Instruction for the entries that follow: retype exactly the lines from the line with "- **NotificationCenter**: Full-featured" to the line with "- **NotificationToast**: Local", both included, and omit all others.

** Opening RAW DATA block **

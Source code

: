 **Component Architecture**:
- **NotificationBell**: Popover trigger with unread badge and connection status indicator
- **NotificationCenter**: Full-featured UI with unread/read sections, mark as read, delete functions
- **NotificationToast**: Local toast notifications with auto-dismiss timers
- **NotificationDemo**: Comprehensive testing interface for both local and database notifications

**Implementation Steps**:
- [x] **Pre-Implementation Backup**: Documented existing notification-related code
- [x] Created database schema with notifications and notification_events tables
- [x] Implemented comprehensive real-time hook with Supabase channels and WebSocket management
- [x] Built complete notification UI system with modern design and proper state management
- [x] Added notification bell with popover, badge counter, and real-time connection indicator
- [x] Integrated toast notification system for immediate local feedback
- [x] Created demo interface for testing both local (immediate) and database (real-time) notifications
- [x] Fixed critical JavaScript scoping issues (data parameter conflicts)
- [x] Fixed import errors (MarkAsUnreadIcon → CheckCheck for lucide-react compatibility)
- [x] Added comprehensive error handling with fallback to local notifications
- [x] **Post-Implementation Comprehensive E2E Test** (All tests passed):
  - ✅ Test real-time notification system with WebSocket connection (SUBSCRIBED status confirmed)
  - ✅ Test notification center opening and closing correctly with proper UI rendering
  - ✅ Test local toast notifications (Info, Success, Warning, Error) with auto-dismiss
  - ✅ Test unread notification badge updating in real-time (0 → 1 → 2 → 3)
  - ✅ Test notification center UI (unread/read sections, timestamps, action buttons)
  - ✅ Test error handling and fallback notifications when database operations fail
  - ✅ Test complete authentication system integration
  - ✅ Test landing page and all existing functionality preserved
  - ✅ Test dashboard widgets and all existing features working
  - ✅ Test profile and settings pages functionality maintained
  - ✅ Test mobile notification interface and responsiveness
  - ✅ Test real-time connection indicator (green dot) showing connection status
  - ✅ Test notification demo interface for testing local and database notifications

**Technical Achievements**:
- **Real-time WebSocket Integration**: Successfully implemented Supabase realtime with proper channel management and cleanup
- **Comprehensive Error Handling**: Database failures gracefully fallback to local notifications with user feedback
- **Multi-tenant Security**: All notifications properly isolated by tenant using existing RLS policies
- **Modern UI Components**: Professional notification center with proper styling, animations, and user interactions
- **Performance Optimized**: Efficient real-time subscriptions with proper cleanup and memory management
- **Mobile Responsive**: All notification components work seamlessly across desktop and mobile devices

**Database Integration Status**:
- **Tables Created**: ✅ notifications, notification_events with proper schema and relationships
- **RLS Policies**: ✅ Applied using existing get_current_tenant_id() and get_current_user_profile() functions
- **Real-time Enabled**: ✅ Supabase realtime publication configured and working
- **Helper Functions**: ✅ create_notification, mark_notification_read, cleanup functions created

** Closing RAW DATA block **

■ FINAL ANSWER
- **NotificationCenter**: Full-featured UI with unread/read sections, mark as read, delete functions
- **NotificationToast**: Local toast notifications with auto-dismiss timers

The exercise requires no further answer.